[Opening DATA FOR PROCESSING section]
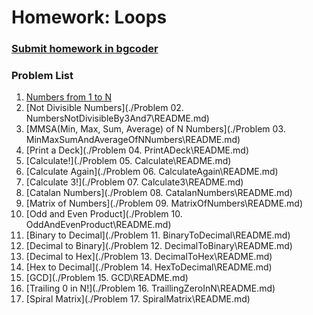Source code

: Homework: Loops
===============

### [Submit homework in bgcoder](http://bgcoder.com/Contests/312/CSharp-Fundamentals-06-Loops)

### Problem List

1. [Numbers from 1 to N](https://github.com/de3ka/TelerikAcademy/blob/master/Telerik%20-%20CSharp%20Basics%20-%20Homeworks/06.%20Loops/Loops-Homework/Problem%2001.%20NumbersFrom1ToN/README.md)
1. [Not Divisible Numbers](./Problem 02. NumbersNotDivisibleBy3And7\README.md)
1. [MMSA(Min, Max, Sum, Average) of N Numbers](./Problem 03. MinMaxSumAndAverageOfNNumbers\README.md)
1. [Print a Deck](./Problem 04. PrintADeck\README.md)
1. [Calculate!](./Problem 05. Calculate\README.md)
1. [Calculate Again](./Problem 06. CalculateAgain\README.md)
1. [Calculate 3!](./Problem 07. Calculate3\README.md)
1. [Catalan Numbers](./Problem 08. CatalanNumbers\README.md)
1. [Matrix of Numbers](./Problem 09. MatrixOfNumbers\README.md)
1. [Odd and Even Product](./Problem 10. OddAndEvenProduct\README.md)
1. [Binary to Decimal](./Problem 11. BinaryToDecimal\README.md)
1. [Decimal to Binary](./Problem 12. DecimalToBinary\README.md)
1. [Decimal to Hex](./Problem 13. DecimalToHex\README.md)
1. [Hex to Decimal](./Problem 14. HexToDecimal\README.md)
1. [GCD](./Problem 15. GCD\README.md)
1. [Trailing 0 in N!](./Problem 16. TraillingZeroInN\README.md)
1. [Spiral Matrix](./Problem 17. SpiralMatrix\README.md)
[Closing DATA FOR PROCESSING section]
[PROBLEM TO WORK ON]:
Lines with the word "Calculate": copy each one from the data above.

[ANSWER TO THIS EXERCISE]:
1. [Calculate!](./Problem 05. Calculate\README.md)
1. [Calculate Again](./Problem 06. CalculateAgain\README.md)
1. [Calculate 3!](./Problem 07. Calculate3\README.md)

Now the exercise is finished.